**Supplied material**

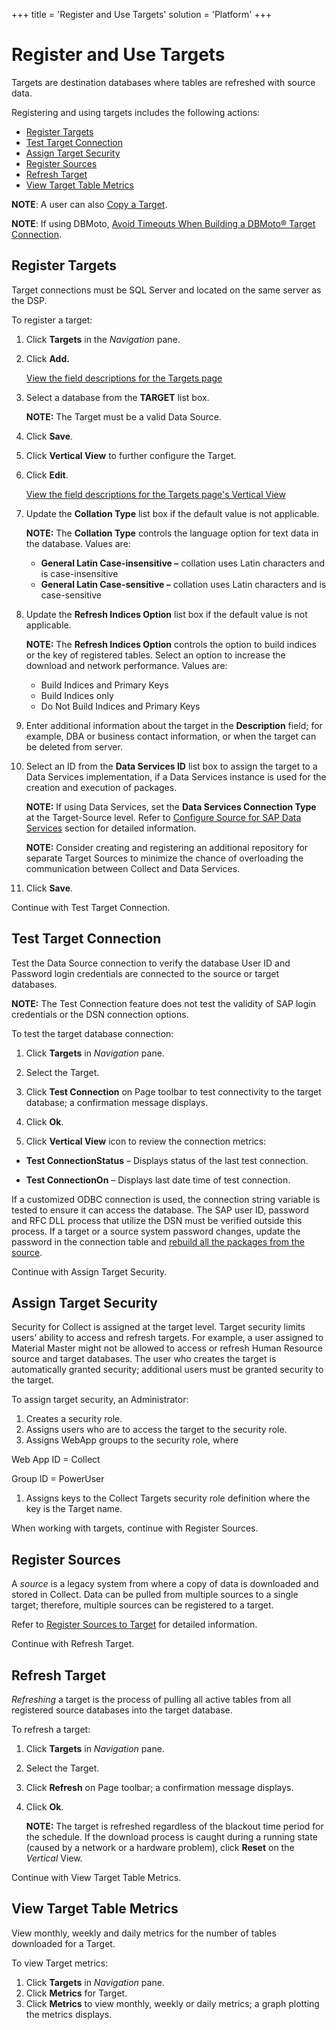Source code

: +++
title = 'Register and Use Targets'
solution = 'Platform'
+++

# Register and Use Targets

Targets are destination databases where tables are refreshed with source
data.

Registering and using targets includes the following actions:

  - [Register Targets](#Register_Targets)
  - [Test Target Connection](#Test_Target_Connection)
  - [Assign Target Security](#Assign_Target_Security)
  - [Register Sources](#Register_Sources)
  - [Refresh Target](#Refresh_Target)
  - [View Target Table Metrics](#View_Target_Table_Metrics)

**NOTE**: A user can also [Copy a Target](Copy_a_Target_Collect.htm).

**NOTE**: If using DBMoto, [Avoid Timeouts When Building a DBMoto®
Target
Connection](Avoid_Timeouts_When_Building_a_DBMoto_Target_Connection.htm).

## <span id="Register_Targets"></span>Register Targets

Target connections must be SQL Server and located on the same server as
the DSP.

To register a target:

1.  Click **Targets** in the *Navigation* pane.

2.  Click **Add.**
    
    [View the field descriptions for the Targets
    page](../Page_Desc/Targets_H_Collect.htm)

3.  Select a database from the **TARGET** list box.
    
    **NOTE:** The Target must be a valid Data Source.

4.  Click **Save**.

5.  Click **Vertical View** to further configure the Target.

6.  Click **Edit**.
    
    [View the field descriptions for the Targets page's Vertical
    View](../Page_Desc/Targets_H_Collect.htm)

7.  Update the **Collation Type** list box if the default value is not
    applicable.
    
    **NOTE:** The **Collation Type** controls the language option for
    text data in the database. Values are:
    
      - **General Latin Case-insensitive –** collation uses Latin
        characters and is case-insensitive
      - **General Latin Case-sensitive –** collation uses Latin
        characters and is case-sensitive

8.  Update the **Refresh Indices Option** list box if the default value
    is not applicable.
    
    **NOTE:** The **Refresh Indices Option** controls the option to
    build indices or the key of registered tables. Select an option to
    increase the download and network performance. Values are:
    
      - Build Indices and Primary Keys
      - Build Indices only
      - Do Not Build Indices and Primary Keys

9.  Enter additional information about the target in the **Description**
    field; for example, DBA or business contact information, or when the
    target can be deleted from server.

10. Select an ID from the **Data Services ID** list box to assign the
    target to a Data Services implementation, if a Data Services
    instance is used for the creation and execution of packages.
    
    **NOTE:** If using Data Services, set the **Data Services Connection
    Type** at the Target-Source level. Refer to [Configure Source for
    SAP Data
    Services](Register_and_Use_Sources.htm#Configure_Source_for_SAP_Data_Services)
    section for detailed information.
    
    **NOTE:** Consider creating and registering an additional repository
    for separate Target Sources to minimize the chance of overloading
    the communication between Collect and Data Services.

11. Click **Save**.

Continue with Test Target Connection.

## <span id="Test_Target_Connection"></span>Test Target Connection

Test the Data Source connection to verify the database User ID and
Password login credentials are connected to the source or target
databases.

**NOTE:** The Test Connection feature does not test the validity of SAP
login credentials or the DSN connection options.

To test the target database connection:

1.  Click **Targets** in *Navigation* pane.

2.  Select the Target.  

3.  Click **Test Connection** on Page toolbar to test connectivity to
    the target database; a confirmation message displays.

4.  Click **Ok**.

5.  Click **Vertical View** icon to review the connection metrics:

<!-- end list -->

  - **Test ConnectionStatus** – Displays status of the last test
    connection.

  - **Test ConnectionOn** – Displays last date time of test connection.

If a customized ODBC connection is used, the connection string variable
is tested to ensure it can access the database. The SAP user ID,
password and RFC DLL process that utilize the DSN must be verified
outside this process. If a target or a source system password changes,
update the password in the connection table and [rebuild all the
packages from the
source](Register_and_Use_Sources.htm#Build_Package_for_Source).

Continue with Assign Target Security.

## <span id="Assign_Target_Security"></span>Assign Target Security

Security for Collect is assigned at the target level. Target security
limits users’ ability to access and refresh targets. For example, a user
assigned to Material Master might not be allowed to access or refresh
Human Resource source and target databases. The user who creates the
target is automatically granted security; additional users must be
granted security to the target.

To assign target security, an Administrator:

1.  Creates a security role.
2.  Assigns users who are to access the target to the security role.
3.  Assigns WebApp groups to the security role, where

Web App ID = Collect

Group ID = PowerUser

1.  Assigns keys to the Collect Targets security role definition where
    the key is the Target name.

When working with targets, continue with Register Sources.

## <span id="Register_Sources"></span>Register Sources

A *source* is a legacy system from where a copy of data is downloaded
and stored in Collect. Data can be pulled from multiple sources to a
single target; therefore, multiple sources can be registered to a
target.

Refer to [Register Sources to
Target](Register_and_Use_Sources.htm#Register_Sources_to_Target) for
detailed information.

Continue with Refresh Target.

## <span id="Refresh_Target"></span>Refresh Target

*Refreshing* a target is the process of pulling all active tables from
all registered source databases into the target database.

To refresh a target:

1.  Click **Targets** in *Navigation* pane.

2.  Select the Target.

3.  Click **Refresh** on Page toolbar; a confirmation message displays.

4.  Click **Ok**.
    
    **NOTE:** The target is refreshed regardless of the blackout time
    period for the schedule. If the download process is caught during a
    running state (caused by a network or a hardware problem), click
    **Reset** on the *Vertical* View.

Continue with View Target Table Metrics.

## <span id="View_Target_Table_Metrics"></span>View Target Table Metrics

View monthly, weekly and daily metrics for the number of tables
downloaded for a Target.

To view Target metrics:

1.  Click **Targets** in *Navigation* pane.
2.  Click **Metrics** for Target.
3.  Click **Metrics** to view monthly, weekly or daily metrics; a graph
    plotting the metrics displays.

**Exercise**
Could you reproduce all of the data above exactly and skip any image?

**Task output**
Source code

: +++
title = 'Register and Use Targets'
solution = 'Platform'
+++

# Register and Use Targets

Targets are destination databases where tables are refreshed with source
data.

Registering and using targets includes the following actions:

  - [Register Targets](#Register_Targets)
  - [Test Target Connection](#Test_Target_Connection)
  - [Assign Target Security](#Assign_Target_Security)
  - [Register Sources](#Register_Sources)
  - [Refresh Target](#Refresh_Target)
  - [View Target Table Metrics](#View_Target_Table_Metrics)

**NOTE**: A user can also [Copy a Target](Copy_a_Target_Collect.htm).

**NOTE**: If using DBMoto, [Avoid Timeouts When Building a DBMoto®
Target
Connection](Avoid_Timeouts_When_Building_a_DBMoto_Target_Connection.htm).

## <span id="Register_Targets"></span>Register Targets

Target connections must be SQL Server and located on the same server as
the DSP.

To register a target:

1.  Click **Targets** in the *Navigation* pane.

2.  Click **Add.**
    
    [View the field descriptions for the Targets
    page](../Page_Desc/Targets_H_Collect.htm)

3.  Select a database from the **TARGET** list box.
    
    **NOTE:** The Target must be a valid Data Source.

4.  Click **Save**.

5.  Click **Vertical View** to further configure the Target.

6.  Click **Edit**.
    
    [View the field descriptions for the Targets page's Vertical
    View](../Page_Desc/Targets_H_Collect.htm)

7.  Update the **Collation Type** list box if the default value is not
    applicable.
    
    **NOTE:** The **Collation Type** controls the language option for
    text data in the database. Values are:
    
      - **General Latin Case-insensitive –** collation uses Latin
        characters and is case-insensitive
      - **General Latin Case-sensitive –** collation uses Latin
        characters and is case-sensitive

8.  Update the **Refresh Indices Option** list box if the default value
    is not applicable.
    
    **NOTE:** The **Refresh Indices Option** controls the option to
    build indices or the key of registered tables. Select an option to
    increase the download and network performance. Values are:
    
      - Build Indices and Primary Keys
      - Build Indices only
      - Do Not Build Indices and Primary Keys

9.  Enter additional information about the target in the **Description**
    field; for example, DBA or business contact information, or when the
    target can be deleted from server.

10. Select an ID from the **Data Services ID** list box to assign the
    target to a Data Services implementation, if a Data Services
    instance is used for the creation and execution of packages.
    
    **NOTE:** If using Data Services, set the **Data Services Connection
    Type** at the Target-Source level. Refer to [Configure Source for
    SAP Data
    Services](Register_and_Use_Sources.htm#Configure_Source_for_SAP_Data_Services)
    section for detailed information.
    
    **NOTE:** Consider creating and registering an additional repository
    for separate Target Sources to minimize the chance of overloading
    the communication between Collect and Data Services.

11. Click **Save**.

Continue with Test Target Connection.

## <span id="Test_Target_Connection"></span>Test Target Connection

Test the Data Source connection to verify the database User ID and
Password login credentials are connected to the source or target
databases.

**NOTE:** The Test Connection feature does not test the validity of SAP
login credentials or the DSN connection options.

To test the target database connection:

1.  Click **Targets** in *Navigation* pane.

2.  Select the Target.  

3.  Click **Test Connection** on Page toolbar to test connectivity to
    the target database; a confirmation message displays.

4.  Click **Ok**.

5.  Click **Vertical View** icon to review the connection metrics:

<!-- end list -->

  - **Test ConnectionStatus** – Displays status of the last test
    connection.

  - **Test ConnectionOn** – Displays last date time of test connection.

If a customized ODBC connection is used, the connection string variable
is tested to ensure it can access the database. The SAP user ID,
password and RFC DLL process that utilize the DSN must be verified
outside this process. If a target or a source system password changes,
update the password in the connection table and [rebuild all the
packages from the
source](Register_and_Use_Sources.htm#Build_Package_for_Source).

Continue with Assign Target Security.

## <span id="Assign_Target_Security"></span>Assign Target Security

Security for Collect is assigned at the target level. Target security
limits users’ ability to access and refresh targets. For example, a user
assigned to Material Master might not be allowed to access or refresh
Human Resource source and target databases. The user who creates the
target is automatically granted security; additional users must be
granted security to the target.

To assign target security, an Administrator:

1.  Creates a security role.
2.  Assigns users who are to access the target to the security role.
3.  Assigns WebApp groups to the security role, where

Web App ID = Collect

Group ID = PowerUser

1.  Assigns keys to the Collect Targets security role definition where
    the key is the Target name.

When working with targets, continue with Register Sources.

## <span id="Register_Sources"></span>Register Sources

A *source* is a legacy system from where a copy of data is downloaded
and stored in Collect. Data can be pulled from multiple sources to a
single target; therefore, multiple sources can be registered to a
target.

Refer to [Register Sources to
Target](Register_and_Use_Sources.htm#Register_Sources_to_Target) for
detailed information.

Continue with Refresh Target.

## <span id="Refresh_Target"></span>Refresh Target

*Refreshing* a target is the process of pulling all active tables from
all registered source databases into the target database.

To refresh a target:

1.  Click **Targets** in *Navigation* pane.

2.  Select the Target.

3.  Click **Refresh** on Page toolbar; a confirmation message displays.

4.  Click **Ok**.
    
    **NOTE:** The target is refreshed regardless of the blackout time
    period for the schedule. If the download process is caught during a
    running state (caused by a network or a hardware problem), click
    **Reset** on the *Vertical* View.

Continue with View Target Table Metrics.

## <span id="View_Target_Table_Metrics"></span>View Target Table Metrics

View monthly, weekly and daily metrics for the number of tables
downloaded for a Target.

To view Target metrics:

1.  Click **Targets** in *Navigation* pane.
2.  Click **Metrics** for Target.
3.  Click **Metrics** to view monthly, weekly or daily metrics; a graph
    plotting the metrics displays.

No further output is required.